The Hermitage Of St John Redcliffe

At the bottom of Redcliffe Hill on the Western side of the roundabout is a small park - which in 1665 was granted to the Society of Friends (Quakers) by King Charles II as a burial ground. Towards the rear of the park, partially obscured by trees and shrubbery is a cliff face and in this face is a small archway which leads to a small cave hewn out of the red sandstone. This cave is known as St John’s Hermitage, where in 1346 Thomas Lord Berkeley placed John Sparkes, a Hermit, to pray for him and his family. This small cave was still inhabited in 1648 and on the right hand side of the chamber is a memorial tablet - "Here Lyeth the Body of Christopher the Monk or Christopher Birrchhead of this city Marriner who died the 16 Day of the 8th month in 1669."


Behind the green door (now a barred gate) of the Hermitage is a 12 foot diameter cavern some 8 feet high with a rough seat carved in the red sandstone. It is the first reference to the caves 1346!

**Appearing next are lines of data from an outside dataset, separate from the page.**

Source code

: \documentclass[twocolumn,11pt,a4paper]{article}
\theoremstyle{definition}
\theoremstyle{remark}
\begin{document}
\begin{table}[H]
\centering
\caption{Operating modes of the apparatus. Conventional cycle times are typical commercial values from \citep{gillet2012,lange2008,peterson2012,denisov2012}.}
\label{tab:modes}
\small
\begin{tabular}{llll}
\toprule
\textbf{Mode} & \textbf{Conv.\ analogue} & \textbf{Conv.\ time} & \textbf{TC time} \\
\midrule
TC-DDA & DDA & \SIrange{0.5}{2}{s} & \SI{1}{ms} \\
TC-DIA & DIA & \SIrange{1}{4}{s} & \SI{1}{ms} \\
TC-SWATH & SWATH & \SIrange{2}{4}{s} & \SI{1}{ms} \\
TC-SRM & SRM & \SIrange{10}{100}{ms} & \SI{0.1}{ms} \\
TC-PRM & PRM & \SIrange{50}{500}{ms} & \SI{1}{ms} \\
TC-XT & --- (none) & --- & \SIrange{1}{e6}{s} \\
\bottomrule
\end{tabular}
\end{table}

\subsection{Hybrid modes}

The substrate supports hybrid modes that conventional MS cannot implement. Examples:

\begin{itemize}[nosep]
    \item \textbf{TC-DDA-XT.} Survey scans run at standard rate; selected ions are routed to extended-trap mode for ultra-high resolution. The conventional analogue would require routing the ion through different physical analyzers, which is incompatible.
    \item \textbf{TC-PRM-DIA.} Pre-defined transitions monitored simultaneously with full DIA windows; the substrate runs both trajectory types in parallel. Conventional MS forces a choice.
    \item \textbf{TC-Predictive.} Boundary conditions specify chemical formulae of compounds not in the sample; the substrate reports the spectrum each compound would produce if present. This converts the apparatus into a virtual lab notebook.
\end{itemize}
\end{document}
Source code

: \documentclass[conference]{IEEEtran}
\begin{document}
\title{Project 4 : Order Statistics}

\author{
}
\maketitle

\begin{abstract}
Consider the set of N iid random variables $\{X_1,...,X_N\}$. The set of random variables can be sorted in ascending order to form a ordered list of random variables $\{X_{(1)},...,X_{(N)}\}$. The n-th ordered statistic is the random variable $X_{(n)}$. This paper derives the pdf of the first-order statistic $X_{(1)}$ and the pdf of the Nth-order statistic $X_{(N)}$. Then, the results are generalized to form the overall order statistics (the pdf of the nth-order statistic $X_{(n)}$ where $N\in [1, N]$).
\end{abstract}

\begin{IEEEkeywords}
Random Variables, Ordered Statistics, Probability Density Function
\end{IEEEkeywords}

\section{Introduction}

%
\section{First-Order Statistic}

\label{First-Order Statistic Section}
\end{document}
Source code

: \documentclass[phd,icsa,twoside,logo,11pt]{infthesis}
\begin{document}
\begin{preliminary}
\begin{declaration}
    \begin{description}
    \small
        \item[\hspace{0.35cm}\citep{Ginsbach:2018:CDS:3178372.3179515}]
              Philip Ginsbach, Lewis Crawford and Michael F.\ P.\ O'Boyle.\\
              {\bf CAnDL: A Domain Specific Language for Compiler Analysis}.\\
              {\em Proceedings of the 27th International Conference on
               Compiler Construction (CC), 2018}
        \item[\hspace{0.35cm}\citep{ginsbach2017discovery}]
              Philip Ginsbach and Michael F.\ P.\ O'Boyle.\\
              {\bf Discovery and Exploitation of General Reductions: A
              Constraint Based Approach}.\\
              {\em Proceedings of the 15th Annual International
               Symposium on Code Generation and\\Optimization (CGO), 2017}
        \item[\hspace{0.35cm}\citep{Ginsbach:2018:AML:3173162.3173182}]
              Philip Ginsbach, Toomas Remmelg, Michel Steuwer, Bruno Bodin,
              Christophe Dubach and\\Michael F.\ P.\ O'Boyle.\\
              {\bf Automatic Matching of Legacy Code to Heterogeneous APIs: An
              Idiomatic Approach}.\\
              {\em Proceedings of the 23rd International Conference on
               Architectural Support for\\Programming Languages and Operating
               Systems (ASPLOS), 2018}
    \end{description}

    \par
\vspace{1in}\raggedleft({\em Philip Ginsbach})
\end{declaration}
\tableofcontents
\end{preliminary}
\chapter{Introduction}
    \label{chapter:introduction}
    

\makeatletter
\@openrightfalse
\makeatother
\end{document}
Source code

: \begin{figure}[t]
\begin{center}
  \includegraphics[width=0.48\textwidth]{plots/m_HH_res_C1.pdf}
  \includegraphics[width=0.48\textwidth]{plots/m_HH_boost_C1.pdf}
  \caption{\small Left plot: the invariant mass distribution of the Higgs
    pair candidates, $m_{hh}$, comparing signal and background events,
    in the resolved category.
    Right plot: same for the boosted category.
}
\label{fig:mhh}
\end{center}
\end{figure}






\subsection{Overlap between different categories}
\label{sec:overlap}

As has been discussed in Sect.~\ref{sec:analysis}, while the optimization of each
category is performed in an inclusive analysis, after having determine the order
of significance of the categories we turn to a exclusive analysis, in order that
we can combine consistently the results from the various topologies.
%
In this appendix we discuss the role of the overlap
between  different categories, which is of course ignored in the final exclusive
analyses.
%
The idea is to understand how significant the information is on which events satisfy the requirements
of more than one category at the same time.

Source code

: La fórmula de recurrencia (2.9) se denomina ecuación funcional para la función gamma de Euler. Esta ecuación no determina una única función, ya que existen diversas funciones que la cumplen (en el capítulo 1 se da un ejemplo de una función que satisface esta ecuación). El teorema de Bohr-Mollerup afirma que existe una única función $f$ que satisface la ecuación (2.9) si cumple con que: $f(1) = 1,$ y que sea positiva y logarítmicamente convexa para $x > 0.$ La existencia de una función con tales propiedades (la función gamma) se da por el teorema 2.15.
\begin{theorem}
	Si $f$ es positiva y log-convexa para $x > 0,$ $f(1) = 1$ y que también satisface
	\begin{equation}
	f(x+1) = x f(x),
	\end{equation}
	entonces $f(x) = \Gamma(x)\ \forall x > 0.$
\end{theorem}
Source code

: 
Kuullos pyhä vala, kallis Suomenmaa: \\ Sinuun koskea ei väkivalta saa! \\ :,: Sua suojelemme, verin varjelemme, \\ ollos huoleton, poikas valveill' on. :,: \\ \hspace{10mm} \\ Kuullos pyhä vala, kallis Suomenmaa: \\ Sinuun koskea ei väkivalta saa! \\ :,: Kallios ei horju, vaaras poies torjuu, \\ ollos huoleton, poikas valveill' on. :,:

We now move on to the late 1960’s and it is decided to build a Pub on Redcliffe Parade, in fact directly above the caves The Merchant Venturer now called the Colosseum. As usual in the construction of a building the first task was to dig the foundations. To their surprise they found the caves! To make good involved drilling eight large holes and filling them with concrete to form a stable foundation for the pub. So you look through the little grill window into the 1346 Hermitage and you see the Old Quaker gravestones on the floor and the late 1960’s concrete ruining this antiquity.